What the task asks - From the data, copy out every line in which the word "spaces" appears.

Dataset entries -
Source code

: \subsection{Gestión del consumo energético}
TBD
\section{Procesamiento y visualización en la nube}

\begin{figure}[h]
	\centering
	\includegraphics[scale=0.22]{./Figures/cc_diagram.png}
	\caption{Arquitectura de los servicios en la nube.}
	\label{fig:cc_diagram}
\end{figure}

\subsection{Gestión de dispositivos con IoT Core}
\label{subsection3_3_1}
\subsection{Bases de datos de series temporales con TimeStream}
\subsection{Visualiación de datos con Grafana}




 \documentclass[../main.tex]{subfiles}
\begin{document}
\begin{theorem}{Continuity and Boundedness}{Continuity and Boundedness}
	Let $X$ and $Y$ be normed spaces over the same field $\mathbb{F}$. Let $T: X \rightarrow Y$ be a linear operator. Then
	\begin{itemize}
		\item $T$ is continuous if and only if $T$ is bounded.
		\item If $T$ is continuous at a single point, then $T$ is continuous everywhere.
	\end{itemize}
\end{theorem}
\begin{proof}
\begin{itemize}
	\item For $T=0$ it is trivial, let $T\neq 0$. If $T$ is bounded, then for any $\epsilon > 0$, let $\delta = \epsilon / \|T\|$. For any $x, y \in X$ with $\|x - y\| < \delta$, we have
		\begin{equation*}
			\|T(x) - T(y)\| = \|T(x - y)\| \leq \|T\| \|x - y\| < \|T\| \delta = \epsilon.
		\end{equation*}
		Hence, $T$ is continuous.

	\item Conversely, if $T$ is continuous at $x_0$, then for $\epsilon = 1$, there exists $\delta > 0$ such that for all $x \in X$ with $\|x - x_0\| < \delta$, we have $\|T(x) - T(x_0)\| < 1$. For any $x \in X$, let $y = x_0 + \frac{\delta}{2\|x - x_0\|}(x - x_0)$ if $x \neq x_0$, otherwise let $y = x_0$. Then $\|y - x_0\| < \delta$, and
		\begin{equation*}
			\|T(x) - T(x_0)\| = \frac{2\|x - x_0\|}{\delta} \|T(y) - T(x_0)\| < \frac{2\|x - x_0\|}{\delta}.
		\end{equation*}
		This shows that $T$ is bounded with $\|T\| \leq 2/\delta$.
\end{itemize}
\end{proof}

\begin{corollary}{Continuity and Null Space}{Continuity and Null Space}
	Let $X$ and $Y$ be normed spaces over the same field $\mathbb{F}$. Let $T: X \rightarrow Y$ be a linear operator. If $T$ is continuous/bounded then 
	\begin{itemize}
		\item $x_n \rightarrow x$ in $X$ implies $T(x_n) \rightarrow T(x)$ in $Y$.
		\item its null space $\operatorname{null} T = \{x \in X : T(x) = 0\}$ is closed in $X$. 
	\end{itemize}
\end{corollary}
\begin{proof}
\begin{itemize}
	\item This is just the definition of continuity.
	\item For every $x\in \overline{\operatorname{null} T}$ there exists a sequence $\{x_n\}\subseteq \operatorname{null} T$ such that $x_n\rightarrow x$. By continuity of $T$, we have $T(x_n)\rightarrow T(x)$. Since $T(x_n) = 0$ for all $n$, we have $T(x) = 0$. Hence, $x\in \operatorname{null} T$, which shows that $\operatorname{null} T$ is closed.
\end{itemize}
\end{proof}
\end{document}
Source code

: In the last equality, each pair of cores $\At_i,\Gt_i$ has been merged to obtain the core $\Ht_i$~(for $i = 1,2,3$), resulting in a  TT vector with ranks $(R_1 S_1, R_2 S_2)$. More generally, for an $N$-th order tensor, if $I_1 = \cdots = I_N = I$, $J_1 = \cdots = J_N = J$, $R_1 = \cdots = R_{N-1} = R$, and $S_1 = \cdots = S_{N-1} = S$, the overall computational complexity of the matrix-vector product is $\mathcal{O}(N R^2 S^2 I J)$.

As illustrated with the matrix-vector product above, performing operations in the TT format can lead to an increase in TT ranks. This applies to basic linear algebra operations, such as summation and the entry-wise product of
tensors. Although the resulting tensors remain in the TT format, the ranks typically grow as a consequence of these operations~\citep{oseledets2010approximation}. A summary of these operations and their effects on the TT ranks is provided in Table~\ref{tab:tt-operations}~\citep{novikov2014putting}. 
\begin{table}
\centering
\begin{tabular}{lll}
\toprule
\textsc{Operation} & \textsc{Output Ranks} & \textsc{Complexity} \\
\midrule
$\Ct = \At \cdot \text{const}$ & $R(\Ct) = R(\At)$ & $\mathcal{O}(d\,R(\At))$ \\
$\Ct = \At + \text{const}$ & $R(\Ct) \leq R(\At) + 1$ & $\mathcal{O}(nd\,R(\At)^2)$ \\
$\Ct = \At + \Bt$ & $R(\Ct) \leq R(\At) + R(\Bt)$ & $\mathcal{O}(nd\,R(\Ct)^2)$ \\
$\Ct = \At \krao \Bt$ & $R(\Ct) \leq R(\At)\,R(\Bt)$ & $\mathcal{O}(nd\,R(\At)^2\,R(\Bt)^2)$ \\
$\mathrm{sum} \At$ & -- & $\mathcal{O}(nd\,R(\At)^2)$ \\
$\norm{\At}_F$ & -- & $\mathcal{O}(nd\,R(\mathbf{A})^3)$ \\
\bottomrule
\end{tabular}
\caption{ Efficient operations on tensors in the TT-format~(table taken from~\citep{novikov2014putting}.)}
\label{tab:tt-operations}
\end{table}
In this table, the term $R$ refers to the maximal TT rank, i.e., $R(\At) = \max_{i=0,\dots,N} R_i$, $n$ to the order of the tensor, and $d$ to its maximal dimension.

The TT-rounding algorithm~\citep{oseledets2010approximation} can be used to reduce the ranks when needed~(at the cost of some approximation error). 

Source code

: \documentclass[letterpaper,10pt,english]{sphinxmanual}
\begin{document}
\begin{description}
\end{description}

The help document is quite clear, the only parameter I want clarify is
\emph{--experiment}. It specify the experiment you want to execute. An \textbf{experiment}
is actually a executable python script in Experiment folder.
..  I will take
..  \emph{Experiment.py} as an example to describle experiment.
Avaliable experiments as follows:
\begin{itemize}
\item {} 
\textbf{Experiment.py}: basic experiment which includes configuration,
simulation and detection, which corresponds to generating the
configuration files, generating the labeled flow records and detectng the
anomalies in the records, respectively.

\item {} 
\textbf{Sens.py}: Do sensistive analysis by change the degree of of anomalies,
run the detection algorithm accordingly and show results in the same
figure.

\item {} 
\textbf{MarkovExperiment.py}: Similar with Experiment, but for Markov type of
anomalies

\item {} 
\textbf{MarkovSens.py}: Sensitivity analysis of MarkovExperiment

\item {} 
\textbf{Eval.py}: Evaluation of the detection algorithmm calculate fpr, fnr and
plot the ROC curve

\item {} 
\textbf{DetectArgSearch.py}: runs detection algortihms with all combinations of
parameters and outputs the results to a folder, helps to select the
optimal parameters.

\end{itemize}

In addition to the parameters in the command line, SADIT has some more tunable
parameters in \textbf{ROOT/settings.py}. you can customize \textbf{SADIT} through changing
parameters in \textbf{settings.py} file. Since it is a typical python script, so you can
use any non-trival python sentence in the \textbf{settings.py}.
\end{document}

Result of the exercise -
	Let $X$ and $Y$ be normed spaces over the same field $\mathbb{F}$. Let $T: X \rightarrow Y$ be a linear operator. Then
	Let $X$ and $Y$ be normed spaces over the same field $\mathbb{F}$. Let $T: X \rightarrow Y$ be a linear operator. If $T$ is continuous/bounded then 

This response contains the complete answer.